** Opening Source data block **

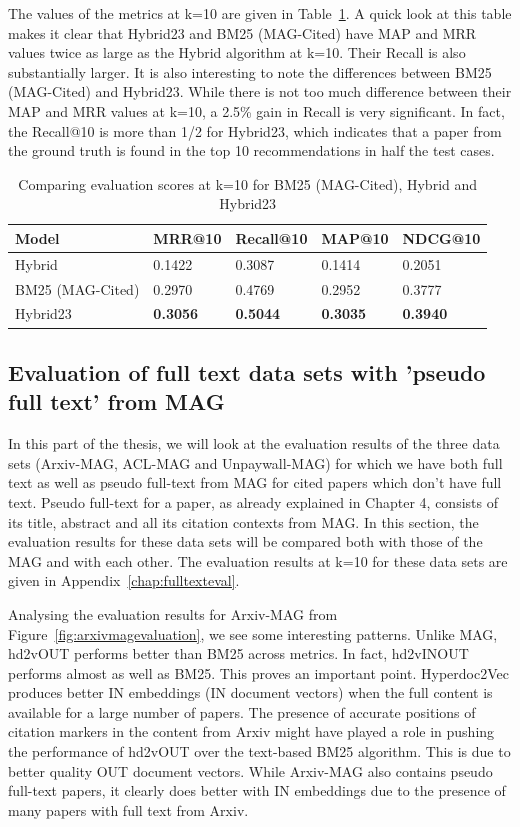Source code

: The values of the metrics at k=10 are given in Table~\ref{tab:maghybridcited}. A quick look at this table makes it clear that Hybrid23 and BM25 (MAG-Cited) have MAP and MRR values twice as large as the Hybrid algorithm at k=10. Their Recall is also substantially larger. It is also interesting to note the differences between BM25 (MAG-Cited) and Hybrid23. While there is not too much difference between their MAP and MRR values at k=10, a 2.5\% gain in Recall is very significant. In fact, the Recall@10 is more than 1/2 for Hybrid23, which indicates that a paper from the ground truth is found in the top 10 recommendations in half the test cases. 
\begin{table}[]
\centering
    \caption{Comparing evaluation scores at k=10 for BM25 (MAG-Cited), Hybrid and Hybrid23}
    \label{tab:maghybridcited}
\begin{center}
    \begin{tabular}{lllll}
    \toprule
    Model & MRR@10 & Recall@10 & MAP@10 & NDCG@10 \\
    \midrule
    Hybrid  & 0.1422 & 0.3087 & 0.1414 & 0.2051 \\
    BM25 (MAG-Cited) & 0.2970 & 0.4769 & 0.2952 & 0.3777 \\
    Hybrid23  & \textbf{0.3056} & \textbf{0.5044} & \textbf{0.3035} & \textbf{0.3940} \\
    \bottomrule
    \end{tabular}
\end{center}
\end{table}
\subsection{Evaluation of full text data sets with 'pseudo full text' from MAG}
In this part of the thesis, we will look at the evaluation results of the three data sets (Arxiv-MAG, ACL-MAG and Unpaywall-MAG) for which we have both full text as well as pseudo full-text from MAG for cited papers which don't have full text. Pseudo full-text for a paper, as already explained in Chapter 4, consists of its title, abstract and all its citation contexts from MAG. 
In this section, the evaluation results for these data sets will be compared both with those of the MAG and with each other. 
The evaluation results at k=10 for these data sets are given in Appendix~\ref{chap:fulltexteval}.

Analysing the evaluation results for Arxiv-MAG from Figure~\ref{fig:arxivmagevaluation}, we see some interesting patterns. Unlike MAG, hd2vOUT performs better than BM25 across metrics. In fact, hd2vINOUT performs almost as well as BM25. This proves an important point. Hyperdoc2Vec produces better IN embeddings (IN document vectors) when the full content is available for a large number of papers. The presence of accurate positions of citation markers in the content from Arxiv might have played a role in pushing the performance of hd2vOUT over the text-based BM25 algorithm. This is due to better quality OUT document vectors. While Arxiv-MAG also contains pseudo full-text papers, it clearly does better with IN embeddings due to the presence of many papers with full text from Arxiv. 


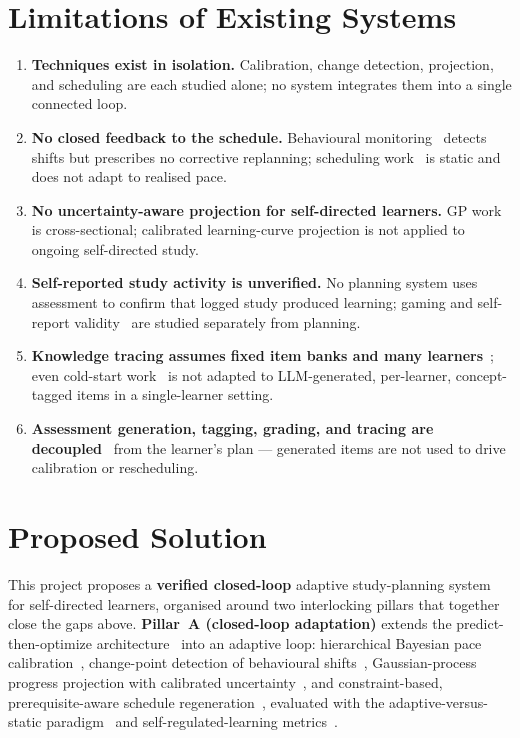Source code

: \documentclass[12pt]{report}
\begin{document}
\section{Limitations of Existing Systems}

\begin{enumerate}[noitemsep]
    \item \textbf{Techniques exist in isolation.} Calibration, change detection,
    projection, and scheduling are each studied alone; no system integrates them into a
    single connected loop.
    \item \textbf{No closed feedback to the schedule.} Behavioural monitoring~\cite{saqr2026}
    detects shifts but prescribes no corrective replanning; scheduling
    work~\cite{islam2024,fabregar2025} is static and does not adapt to realised pace.
    \item \textbf{No uncertainty-aware projection for self-directed learners.} GP
    work~\cite{perezsuay2024,lin2024} is cross-sectional; calibrated learning-curve
    projection is not applied to ongoing self-directed study.
    \item \textbf{Self-reported study activity is unverified.} No planning system uses
    assessment to confirm that logged study produced learning; gaming and self-report
    validity~\cite{gaming2026,integrity2024} are studied separately from planning.
    \item \textbf{Knowledge tracing assumes fixed item banks and many
    learners}~\cite{dkvmn2024,conceptkt2026}; even cold-start
    work~\cite{clst2024,maml2026} is not adapted to LLM-generated, per-learner,
    concept-tagged items in a single-learner setting.
    \item \textbf{Assessment generation, tagging, grading, and tracing are
    decoupled}~\cite{itemgen2024,lecturequiz2026,kctag2024,concepttag2024,llmgrade2024}
    from the learner's plan --- generated items are not used to drive calibration or
    rescheduling.
\end{enumerate}

\section{Proposed Solution}

This project proposes a \textbf{verified closed-loop} adaptive study-planning system for
self-directed learners, organised around two interlocking pillars that together close the
gaps above. \textbf{Pillar~A (closed-loop adaptation)} extends the predict-then-optimize
architecture~\cite{islam2024} into an adaptive loop: hierarchical Bayesian pace
calibration~\cite{chen2024}, change-point detection of behavioural
shifts~\cite{saqr2026,qiao2026}, Gaussian-process progress projection with calibrated
uncertainty~\cite{perezsuay2024}, and constraint-based, prerequisite-aware schedule
regeneration~\cite{fabregar2025}, evaluated with the adaptive-versus-static
paradigm~\cite{pagano2026} and self-regulated-learning metrics~\cite{alhazbi2024}.
\end{document}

** Closing Source data block **

The answer must consist of every line from the data that contains the word "citation".

* Solution for this exercise *
In this part of the thesis, we will look at the evaluation results of the three data sets (Arxiv-MAG, ACL-MAG and Unpaywall-MAG) for which we have both full text as well as pseudo full-text from MAG for cited papers which don't have full text. Pseudo full-text for a paper, as already explained in Chapter 4, consists of its title, abstract and all its citation contexts from MAG. 
Analysing the evaluation results for Arxiv-MAG from Figure~\ref{fig:arxivmagevaluation}, we see some interesting patterns. Unlike MAG, hd2vOUT performs better than BM25 across metrics. In fact, hd2vINOUT performs almost as well as BM25. This proves an important point. Hyperdoc2Vec produces better IN embeddings (IN document vectors) when the full content is available for a large number of papers. The presence of accurate positions of citation markers in the content from Arxiv might have played a role in pushing the performance of hd2vOUT over the text-based BM25 algorithm. This is due to better quality OUT document vectors. While Arxiv-MAG also contains pseudo full-text papers, it clearly does better with IN embeddings due to the presence of many papers with full text from Arxiv. 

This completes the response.